LawsofPhysics's picture

Could someone please comment on the Bundesbank TARGET 2 going exponential?  This can't be good, can it?

slewie the pi-rat's picture

no, but it has been happening for a while and isn't "impact news" any more?

but it IS another shape-shift of debt-accounting;  enronesque, to me, in that it is off-BalSheet for the ECB and seems to indicate a "balance of payments" type trade accounting paper-up which can mean anything depending on whether the finiMini is up on one wheel, or completely airborne... ? ...

fiat.bullshit.IOUs. =   unGoodly can-kicking

but:  the checks are in the mail, BiCheZ!

LawsofPhysics's picture

I guess it is fine so long as no-one has a claim on all that "wealth".
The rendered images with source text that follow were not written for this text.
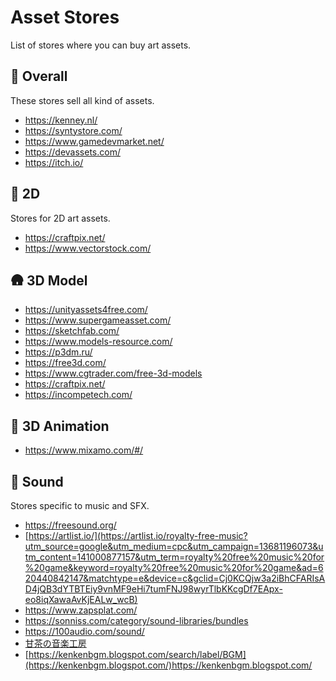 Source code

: # Asset Stores

List of stores where you can buy art assets.

## 🏪 Overall

These stores sell all kind of assets.

- https://kenney.nl/
- https://syntystore.com/
- https://www.gamedevmarket.net/
- https://devassets.com/
- https://itch.io/

## 🎨 2D

Stores for 2D art assets.

- https://craftpix.net/
- https://www.vectorstock.com/

## 🛖 3D Model

- https://unityassets4free.com/
- https://www.supergameasset.com/
- https://sketchfab.com/
- https://www.models-resource.com/
- https://p3dm.ru/
- https://free3d.com/
- https://www.cgtrader.com/free-3d-models
- https://craftpix.net/
- https://incompetech.com/

## 🏃 3D Animation

- https://www.mixamo.com/#/

## 🎼 Sound

Stores specific to music and SFX.

- https://freesound.org/
- [https://artlist.io/](https://artlist.io/royalty-free-music?utm_source=google&utm_medium=cpc&utm_campaign=13681196073&utm_content=141000877157&utm_term=royalty%20free%20music%20for%20game&keyword=royalty%20free%20music%20for%20game&ad=620440842147&matchtype=e&device=c&gclid=Cj0KCQjw3a2iBhCFARIsAD4jQB3dYTBTEiy9vnMF9eHi7tumFNJ98wyrTlbKKcgDf7EApx-eo8iqXawaAvKjEALw_wcB)
- https://www.zapsplat.com/
- https://sonniss.com/category/sound-libraries/bundles
- https://100audio.com/sound/
- [甘茶の音楽工房](https://amachamusic.chagasi.com/index.html)
- [https://kenkenbgm.blogspot.com/search/label/BGM](https://kenkenbgm.blogspot.com/)https://kenkenbgm.blogspot.com/
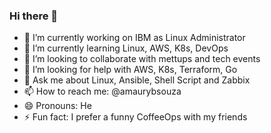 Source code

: ### Hi there 👋

- 🔭 I’m currently working on IBM as Linux Administrator
- 🌱 I’m currently learning Linux, AWS, K8s, DevOps
- 👯 I’m looking to collaborate with mettups and tech events
- 🤔 I’m looking for help with AWS, K8s, Terraform, Go
- 💬 Ask me about Linux, Ansible, Shell Script and Zabbix
- 📫 How to reach me: @amaurybsouza
- 😄 Pronouns: He
- ⚡ Fun fact: I prefer a funny CoffeeOps with my friends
slewie the pi-rat's picture

in slewienomics, counterpaties are made to be vaporized

party on, BiCheZ!

Raynja's picture

Once helicopter ben makes trillions the new millions they will need volkner 2.0, who will jack interest rates up. Floaters will protect the wealth of insiders. Will not be surprised if floaters aren't available to everyone.

DavidC's picture

In the meantime, it looks as though Bob Janjuah wasn't far off with his prediction of S&P 1400 before September!